Agencies Question MAC Readiness for Pre-Claim Submissions

With less than two weeks until the first Pre-Claim Review Demonstration by the Centers for Medicare & Medicaid Services (CMS) begins in Illinois, home health care providers are eager to get their last-minute question answered. In the most recent public call with CMS, home health providers were mostly concerned with technical issues related to submissions.

The demonstration is set to roll out August 1 in Illinois, followed by Florida after October 1; Texas after December 1; Michigan after January 1, 2017; and Massachusetts after January 1, 2017.

CMS officials and representatives from various Medicare Administrative Contractors (MACs) once again affirmed that the pre-claim process would not result in delayed payments or services to home health patients under the Medicare benefit.


“MACs will make every effort to review initial requests within 10 days,” CMS officials said.

Responding to questions from providers on how MACs will be able to answer all pre-claims in a timely fashion and who exactly would be reviewing the documentation, representatives said additional hiring and training was already underway.

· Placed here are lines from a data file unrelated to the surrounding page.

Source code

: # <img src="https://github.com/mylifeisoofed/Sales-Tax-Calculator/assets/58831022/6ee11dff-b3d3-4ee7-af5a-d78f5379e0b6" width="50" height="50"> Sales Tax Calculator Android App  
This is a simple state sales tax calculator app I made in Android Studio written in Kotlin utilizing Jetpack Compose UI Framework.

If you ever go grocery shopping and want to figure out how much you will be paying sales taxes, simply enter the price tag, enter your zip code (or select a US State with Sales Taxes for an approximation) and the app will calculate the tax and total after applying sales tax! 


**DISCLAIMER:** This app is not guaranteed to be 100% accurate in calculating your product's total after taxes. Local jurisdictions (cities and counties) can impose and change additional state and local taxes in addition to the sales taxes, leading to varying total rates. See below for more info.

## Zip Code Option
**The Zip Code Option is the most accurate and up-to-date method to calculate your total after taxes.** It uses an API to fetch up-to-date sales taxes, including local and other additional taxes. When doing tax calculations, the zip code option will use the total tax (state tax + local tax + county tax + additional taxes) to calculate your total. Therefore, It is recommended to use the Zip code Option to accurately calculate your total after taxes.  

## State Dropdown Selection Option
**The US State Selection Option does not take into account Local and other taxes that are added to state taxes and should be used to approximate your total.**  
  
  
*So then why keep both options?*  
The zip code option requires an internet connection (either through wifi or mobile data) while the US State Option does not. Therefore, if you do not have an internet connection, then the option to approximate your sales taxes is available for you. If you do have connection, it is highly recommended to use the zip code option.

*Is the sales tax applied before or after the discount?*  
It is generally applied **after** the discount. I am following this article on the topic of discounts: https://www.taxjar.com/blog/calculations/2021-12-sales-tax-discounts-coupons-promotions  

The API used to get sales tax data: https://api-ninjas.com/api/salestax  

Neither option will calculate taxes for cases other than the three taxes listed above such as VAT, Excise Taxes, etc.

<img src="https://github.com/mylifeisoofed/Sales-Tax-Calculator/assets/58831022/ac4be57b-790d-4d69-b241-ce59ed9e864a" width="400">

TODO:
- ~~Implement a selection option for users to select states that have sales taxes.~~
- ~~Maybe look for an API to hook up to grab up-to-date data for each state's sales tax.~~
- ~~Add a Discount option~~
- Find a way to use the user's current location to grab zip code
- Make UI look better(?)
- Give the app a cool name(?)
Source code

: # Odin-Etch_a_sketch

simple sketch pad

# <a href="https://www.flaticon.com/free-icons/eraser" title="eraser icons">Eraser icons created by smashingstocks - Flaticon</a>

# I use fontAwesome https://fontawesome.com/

“We do have a process in place and are prepared to handle them starting today,” officials said Wednesday.


However, providers still had some questions when it came to technical aspects of the requirements. With a shortened timeline goal of 10 days to review and return or accept pre-claim submissions, home health providers wanted to know how MACs would be accepting pre-claim documentation. Some MACs accept only electronic documentation, while others may only accept fax or mailed-in claims.

MAC representatives noted they were sharing best practices with one another and working on the best techniques before the program gets underway. At this point, there appears to be little standardization between the MACs in terms of review demonstration processes.

Home health agencies also remained concerned about the timeliness of securing a physician’s signature on a plan of care prior to submitting a pre-claim document.